The project recently received a $65-million grant from the U.S. Department of Commerce’s Economic Development Administration to support a statewide initiative that combines artificial intelligence and manufacturing innovations with transformational workforce and outreach programs.
“Our role is to help this big project anticipate some of the issues that might arise, which could involve bias, equity, human-machine relations, or other societal implications,” said Shapira, who also was involved in an earlier pilot project that led to the funding.
Biddle and Shapira are involved in two aspects of the project. One is the transformation and expansion of the existing Advanced Manufacturing Pilot Facility at Georgia Tech into a new, larger facility to design and demonstrate the deeper integration of AI into the manufacturing process. In that project, they will focus on the early identification and mitigation of potential ethical and societal consequences of AI-enabled manufacturing systems.

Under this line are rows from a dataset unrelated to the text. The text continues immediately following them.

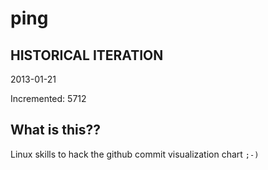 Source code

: # ping

## HISTORICAL ITERATION
2013-01-21

Incremented: 5712

## What is this?? 
Linux skills to hack the github commit visualization chart `;-)`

“We want to anticipate potential biases that might be involved in such systems or ways in which such systems might have unjust or inequitable impacts,” Biddle said.
The other project is a community outreach component meant to “knit all of the other projects together to ensure that all communities, including historically marginalized communities, are engaged in this project and reap the benefits,” Biddle said.
One of their first tasks will be to develop a white paper, to help the GT-AIM team enumerate potential concerns and begin discussing approaches to resolve them.
“Could they design to better avoid problems? Could they roll out a different way? Could they train or outreach to people in other ways that might be more equitable?” Shapira said.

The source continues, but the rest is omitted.